Directions | For the entries that follow, report how many lines include the word "target" and add nothing.

Excerpted data below:

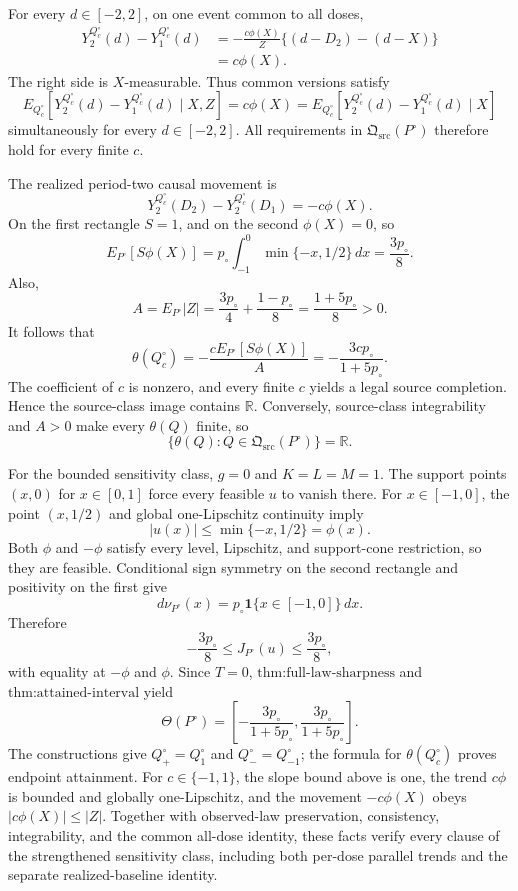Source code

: For every \(d\in[-2,2]\), on one event common to all doses,
\[
 \begin{aligned}
 Y_2^{Q_c^{\circ}}(d)-Y_1^{Q_c^{\circ}}(d)
 &=-\frac{c\phi(X)}Z\{(d-D_2)-(d-X)\}\\
 &=c\phi(X).
 \end{aligned}
\]
The right side is \(X\)-measurable.  Thus common versions satisfy
\[
 E_{Q_c^{\circ}}[Y_2^{Q_c^{\circ}}(d)-Y_1^{Q_c^{\circ}}(d)\mid X,Z]
 =c\phi(X)
 =E_{Q_c^{\circ}}[Y_2^{Q_c^{\circ}}(d)-Y_1^{Q_c^{\circ}}(d)\mid X]
\]
simultaneously for every \(d\in[-2,2]\).  All requirements in \(\mathfrak Q_{\mathrm{src}}(P^{\circ})\) therefore hold for every finite \(c\).

The realized period-two causal movement is
\[
 Y_2^{Q_c^{\circ}}(D_2)-Y_2^{Q_c^{\circ}}(D_1)=-c\phi(X).
\]
On the first rectangle \(S=1\), and on the second \(\phi(X)=0\), so
\[
 E_{P^{\circ}}[S\phi(X)]
 =p_{\circ}\int_{-1}^{0}\min\{-x,1/2\}\,dx
 =\frac{3p_{\circ}}8.
\]
Also,
\[
 A=E_{P^{\circ}}|Z|
 =\frac{3p_{\circ}}4+\frac{1-p_{\circ}}8
 =\frac{1+5p_{\circ}}8>0.
\]
It follows that
\[
 \theta(Q_c^{\circ})
 =-\frac{cE_{P^{\circ}}[S\phi(X)]}{A}
 =-\frac{3cp_{\circ}}{1+5p_{\circ}}.
\]
The coefficient of \(c\) is nonzero, and every finite \(c\) yields a legal source completion.  Hence the source-class image contains \(\mathbb R\).  Conversely, source-class integrability and \(A>0\) make every \(\theta(Q)\) finite, so
\[
 \{\theta(Q):Q\in\mathfrak Q_{\mathrm{src}}(P^{\circ})\}=\mathbb R.
\]

For the bounded sensitivity class, \(g=0\) and \(K=L=M=1\).  The support points \((x,0)\) for \(x\in[0,1]\) force every feasible \(u\) to vanish there.  For \(x\in[-1,0]\), the point \((x,1/2)\) and global one-Lipschitz continuity imply
\[
 |u(x)|\leq\min\{-x,1/2\}=\phi(x).
\]
Both \(\phi\) and \(-\phi\) satisfy every level, Lipschitz, and support-cone restriction, so they are feasible.  Conditional sign symmetry on the second rectangle and positivity on the first give
\[
 d\nu_{P^{\circ}}(x)=p_{\circ}\mathbf1\{x\in[-1,0]\}\,dx.
\]
Therefore
\[
 -\frac{3p_{\circ}}8\leq J_{P^{\circ}}(u)\leq\frac{3p_{\circ}}8,
\]
with equality at \(-\phi\) and \(\phi\).  Since \(T=0\), \(\text{thm:full-law-sharpness}\) and \(\text{thm:attained-interval}\) yield
\[
 \Theta(P^{\circ})=
 \left[-\frac{3p_{\circ}}{1+5p_{\circ}},
        \frac{3p_{\circ}}{1+5p_{\circ}}\right].
\]
The constructions give \(Q_+^{\circ}=Q_1^{\circ}\) and \(Q_-^{\circ}=Q_{-1}^{\circ}\); the formula for \(\theta(Q_c^{\circ})\) proves endpoint attainment.  For \(c\in\{-1,1\}\), the slope bound above is one, the trend \(c\phi\) is bounded and globally one-Lipschitz, and the movement \(-c\phi(X)\) obeys \(|c\phi(X)|\leq|Z|\).  Together with observed-law preservation, consistency, integrability, and the common all-dose identity, these facts verify every clause of the strengthened sensitivity class, including both per-dose parallel trends and the separate realized-baseline identity.

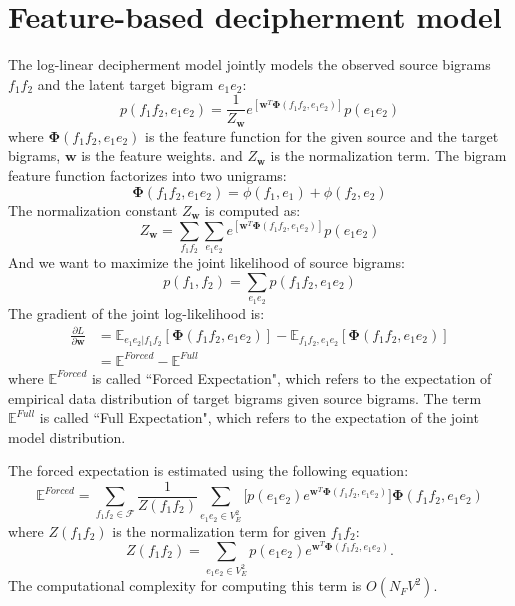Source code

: \section{Feature-based decipherment model}
The log-linear decipherment model jointly models the observed source bigrams $f_1f_2$ and the latent target bigram $e_1 e_2$: 
\begin{equation}
p(f_1 f_2, e_1 e_2) = \frac{1}{Z_{\mathbf{w}}}  e^{\left[ \mathbf{w}^T\mathbf{\Phi}(f_1f_2, e_1e_2) \right]} p(e_1e_2)
\end{equation}
where $\mathbf{\Phi}(f_1f_2, e_1e_2)$ is the feature function for the given source and the target bigrams, $\mathbf{w}$ is the feature weights. and 
${Z_{\mathbf{w}}}$ is the normalization term. The bigram feature function factorizes into two unigrams:
\begin{equation}
\mathbf{\Phi}(f_1f_2, e_1e_2) = \phi(f_1, e_1) + \phi(f_2, e_2)
\end{equation}
The normalization constant ${Z_{\mathbf{w}}}$ is computed as:
\begin{equation}
{Z_{\mathbf{w}}} = \sum_{f_1f_2}\sum_{e_1e_2} e^{\left[ \mathbf{w}^T\mathbf{\Phi}(f_1f_2, e_1e_2) \right]} p(e_1e_2)
\end{equation}
And we want to maximize the joint likelihood of source bigrams:
\begin{equation}
p(f_1,f_2) = \sum_{e_1e_2}p(f_1f_2,e_1e_2)
\end{equation}
The gradient of the joint log-likelihood is:
\begin{align*}
\label{eq:grad}
\frac{\partial L} { \partial \mathbf{w}} &=    \mathbb{E}_{e_1 e_2|f_1f_2} \left[ \mathbf{\Phi}(f_1 f_2, e_1 e_2) \right  ] -
   \mathbb{E}_{f_1f_2,e_1e_2} \left[ \mathbf{\Phi}(f_1 f_2, e_1 e_2) \right  ] \\
&=  \mathbb{E}^{Forced} - \mathbb{E}^{Full}
\end{align*}
where $\mathbb{E}^{Forced}$ is called ``Forced Expectation", which refers to the expectation of empirical data distribution of target bigrams given source bigrams. 
The term $\mathbb{E}^{Full}$ is called ``Full Expectation", which refers to the expectation of the joint model distribution. 


The forced expectation is estimated using the following equation:
\begin{equation}
\mathbb{E}^{Forced} =  \sum_{f_1f_2 \in \mathcal{F}} \frac{1}{Z(f_1f_2)}  \sum_{e_1e_2 \in V_E^2}  \biggl [ p(e_1 e_2) e^{\mathbf{w}^T\mathbf{\Phi}(f_1f_2, e_1e_2)} \biggr ] \mathbf{\Phi}(f_1 f_2, e_1 e_2)
\end{equation}
where $Z(f_1f_2)$ is the normalization term for given $f_1 f_2$: 
\begin{equation}
Z(f_1f_2) = \sum_{e_1e_2 \in V_E^2} p(e_1 e_2)  e^{\mathbf{w}^T\mathbf{\Phi}(f_1f_2, e_1e_2)}.
\end{equation}
The computational complexity for computing this term is $O(N_F V^2 )$.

End of Excerpted data.

Exercise answer | 3